■ **DATASET RECORDS**
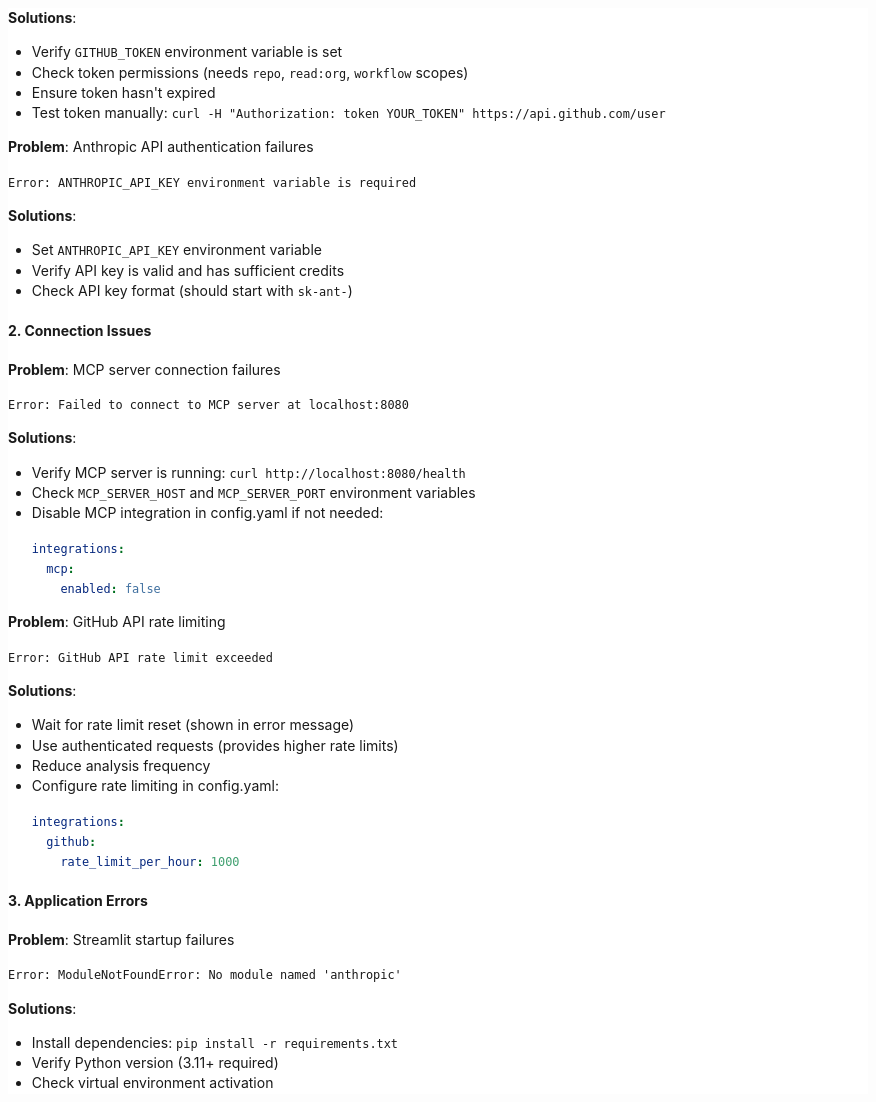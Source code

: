 **Solutions**:
- Verify `GITHUB_TOKEN` environment variable is set
- Check token permissions (needs `repo`, `read:org`, `workflow` scopes)
- Ensure token hasn't expired
- Test token manually: `curl -H "Authorization: token YOUR_TOKEN" https://api.github.com/user`

**Problem**: Anthropic API authentication failures
```
Error: ANTHROPIC_API_KEY environment variable is required
```

**Solutions**:
- Set `ANTHROPIC_API_KEY` environment variable
- Verify API key is valid and has sufficient credits
- Check API key format (should start with `sk-ant-`)

#### 2. Connection Issues

**Problem**: MCP server connection failures
```
Error: Failed to connect to MCP server at localhost:8080
```

**Solutions**:
- Verify MCP server is running: `curl http://localhost:8080/health`
- Check `MCP_SERVER_HOST` and `MCP_SERVER_PORT` environment variables
- Disable MCP integration in config.yaml if not needed:
  ```yaml
  integrations:
    mcp:
      enabled: false
  ```

**Problem**: GitHub API rate limiting
```
Error: GitHub API rate limit exceeded
```

**Solutions**:
- Wait for rate limit reset (shown in error message)
- Use authenticated requests (provides higher rate limits)
- Reduce analysis frequency
- Configure rate limiting in config.yaml:
  ```yaml
  integrations:
    github:
      rate_limit_per_hour: 1000
  ```

#### 3. Application Errors

**Problem**: Streamlit startup failures
```
Error: ModuleNotFoundError: No module named 'anthropic'
```

**Solutions**:
- Install dependencies: `pip install -r requirements.txt`
- Verify Python version (3.11+ required)
- Check virtual environment activation
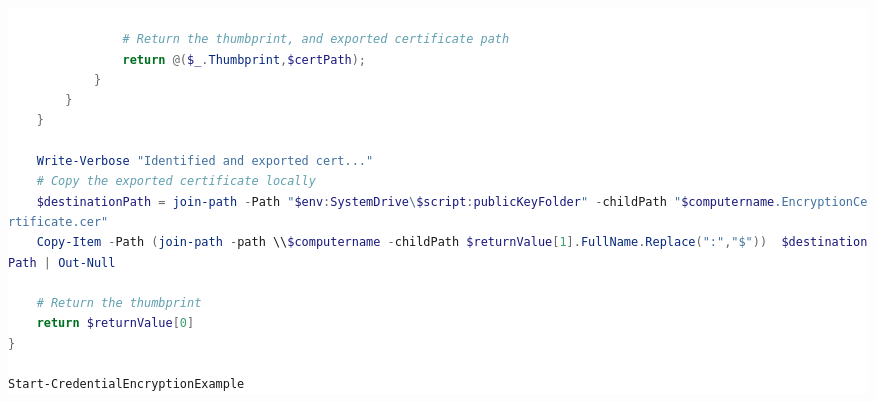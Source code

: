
```powershell

                # Return the thumbprint, and exported certificate path
                return @($_.Thumbprint,$certPath);
            }
        }
    }

    Write-Verbose "Identified and exported cert..."
    # Copy the exported certificate locally
    $destinationPath = join-path -Path "$env:SystemDrive\$script:publicKeyFolder" -childPath "$computername.EncryptionCertificate.cer"
    Copy-Item -Path (join-path -path \\$computername -childPath $returnValue[1].FullName.Replace(":","$"))  $destinationPath | Out-Null

    # Return the thumbprint
    return $returnValue[0]
}

Start-CredentialEncryptionExample
```
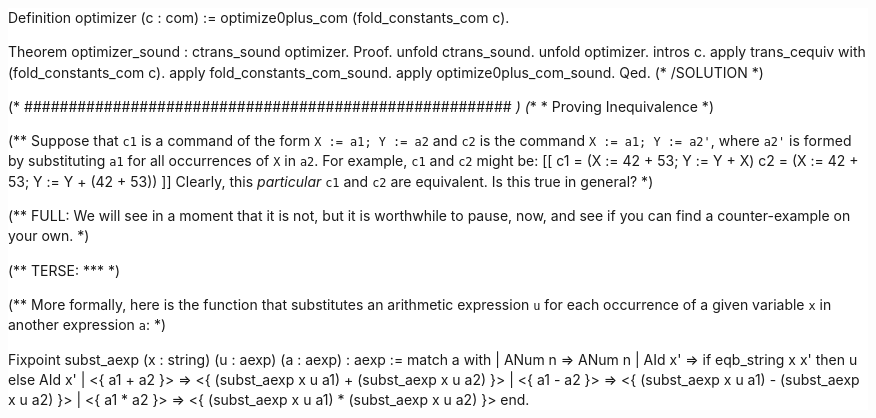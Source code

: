 Definition optimizer (c : com) := optimize0plus_com (fold_constants_com c).

Theorem optimizer_sound :
  ctrans_sound optimizer.
Proof.
  unfold ctrans_sound. unfold optimizer.
  intros c.
  apply trans_cequiv with (fold_constants_com c).
  apply fold_constants_com_sound.
  apply optimize0plus_com_sound.  Qed.
(* /SOLUTION *)


(* ####################################################### *)
(** * Proving Inequivalence *)

(** Suppose that `c1` is a command of the form `X := a1; Y := a2`
    and `c2` is the command `X := a1; Y := a2'`, where `a2'` is
    formed by substituting `a1` for all occurrences of `X` in `a2`.
    For example, `c1` and `c2` might be:
[[
       c1  =  (X := 42 + 53;
               Y := Y + X)
       c2  =  (X := 42 + 53;
               Y := Y + (42 + 53))
]]
    Clearly, this _particular_ `c1` and `c2` are equivalent.  Is this
    true in general? *)

(** FULL: We will see in a moment that it is not, but it is worthwhile
    to pause, now, and see if you can find a counter-example on your
    own. *)

(** TERSE: *** *)

(** More formally, here is the function that substitutes an arithmetic
    expression `u` for each occurrence of a given variable `x` in
    another expression `a`: *)

Fixpoint subst_aexp (x : string) (u : aexp) (a : aexp) : aexp :=
  match a with
  | ANum n       =>
      ANum n
  | AId x'       =>
      if eqb_string x x' then u else AId x'
  | <{ a1 + a2 }>  =>
      <{ (subst_aexp x u a1) + (subst_aexp x u a2) }>
  | <{ a1 - a2 }> =>
      <{ (subst_aexp x u a1) - (subst_aexp x u a2) }>
  | <{ a1 * a2 }>  =>
      <{ (subst_aexp x u a1) * (subst_aexp x u a2) }>
  end.
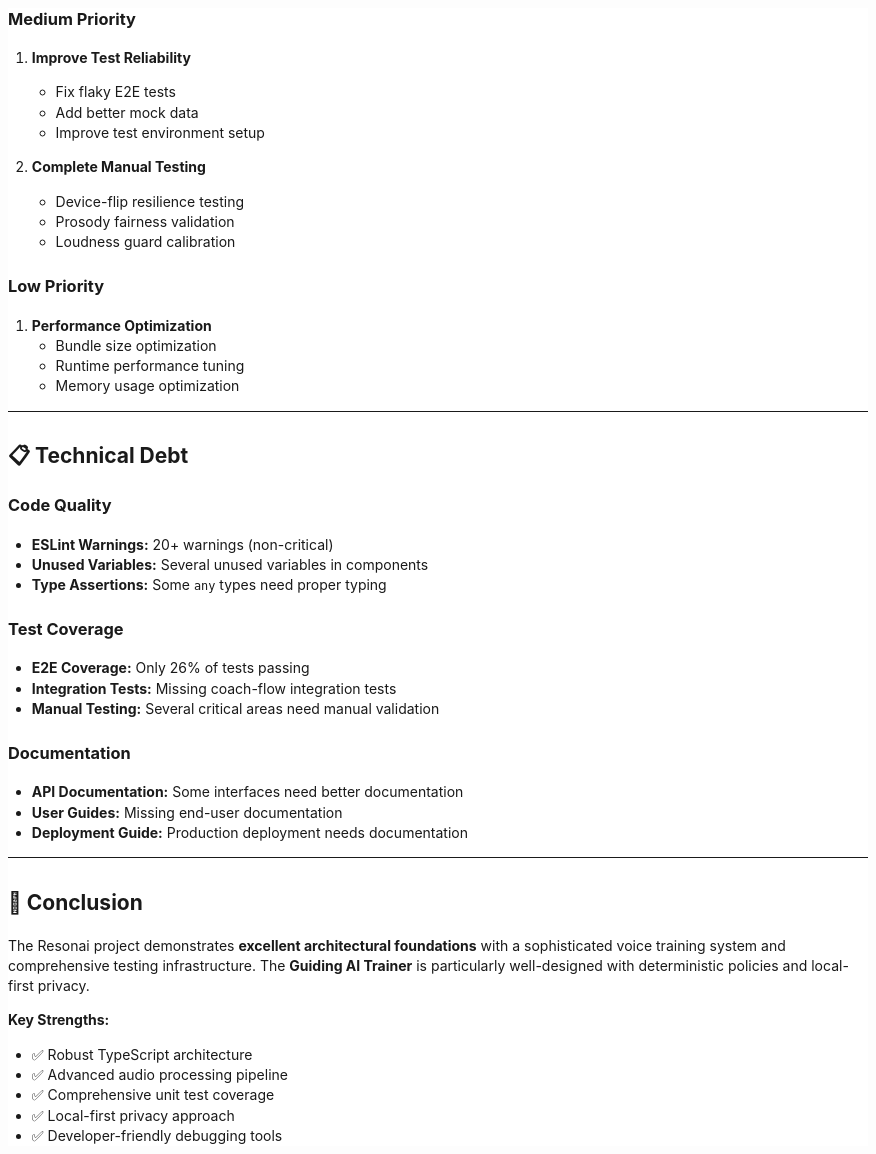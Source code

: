 ### **Medium Priority**
1. **Improve Test Reliability**
   - Fix flaky E2E tests
   - Add better mock data
   - Improve test environment setup

2. **Complete Manual Testing**
   - Device-flip resilience testing
   - Prosody fairness validation
   - Loudness guard calibration

### **Low Priority**
1. **Performance Optimization**
   - Bundle size optimization
   - Runtime performance tuning
   - Memory usage optimization

---

## 📋 **Technical Debt**

### **Code Quality**
- **ESLint Warnings:** 20+ warnings (non-critical)
- **Unused Variables:** Several unused variables in components
- **Type Assertions:** Some `any` types need proper typing

### **Test Coverage**
- **E2E Coverage:** Only 26% of tests passing
- **Integration Tests:** Missing coach-flow integration tests
- **Manual Testing:** Several critical areas need manual validation

### **Documentation**
- **API Documentation:** Some interfaces need better documentation
- **User Guides:** Missing end-user documentation
- **Deployment Guide:** Production deployment needs documentation

---

## 🎉 **Conclusion**

The Resonai project demonstrates **excellent architectural foundations** with a sophisticated voice training system and comprehensive testing infrastructure. The **Guiding AI Trainer** is particularly well-designed with deterministic policies and local-first privacy.

**Key Strengths:**
- ✅ Robust TypeScript architecture
- ✅ Advanced audio processing pipeline
- ✅ Comprehensive unit test coverage
- ✅ Local-first privacy approach
- ✅ Developer-friendly debugging tools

■ **REQUIRED WORK**
Each line above from the one containing "#### 3. Application Errors" through the one containing "(** FULL: We" is to be returned verbatim. Nothing else, and no pictures.

■ **WRITTEN RESPONSE**
#### 3. Application Errors

**Problem**: Streamlit startup failures
```
Error: ModuleNotFoundError: No module named 'anthropic'
```

**Solutions**:
- Install dependencies: `pip install -r requirements.txt`
- Verify Python version (3.11+ required)
- Check virtual environment activation
Source code

:
```powershell

                # Return the thumbprint, and exported certificate path
                return @($_.Thumbprint,$certPath);
            }
        }
    }

    Write-Verbose "Identified and exported cert..."
    # Copy the exported certificate locally
    $destinationPath = join-path -Path "$env:SystemDrive\$script:publicKeyFolder" -childPath "$computername.EncryptionCertificate.cer"
    Copy-Item -Path (join-path -path \\$computername -childPath $returnValue[1].FullName.Replace(":","$"))  $destinationPath | Out-Null

    # Return the thumbprint
    return $returnValue[0]
}

Start-CredentialEncryptionExample
```
Source code

: Definition optimizer (c : com) := optimize0plus_com (fold_constants_com c).

Theorem optimizer_sound :
  ctrans_sound optimizer.
Proof.
  unfold ctrans_sound. unfold optimizer.
  intros c.
  apply trans_cequiv with (fold_constants_com c).
  apply fold_constants_com_sound.
  apply optimize0plus_com_sound.  Qed.
(* /SOLUTION *)


(* ####################################################### *)
(** * Proving Inequivalence *)

(** Suppose that `c1` is a command of the form `X := a1; Y := a2`
    and `c2` is the command `X := a1; Y := a2'`, where `a2'` is
    formed by substituting `a1` for all occurrences of `X` in `a2`.
    For example, `c1` and `c2` might be:
[[
       c1  =  (X := 42 + 53;
               Y := Y + X)
       c2  =  (X := 42 + 53;
               Y := Y + (42 + 53))
]]
    Clearly, this _particular_ `c1` and `c2` are equivalent.  Is this
    true in general? *)

(** FULL: We will see in a moment that it is not, but it is worthwhile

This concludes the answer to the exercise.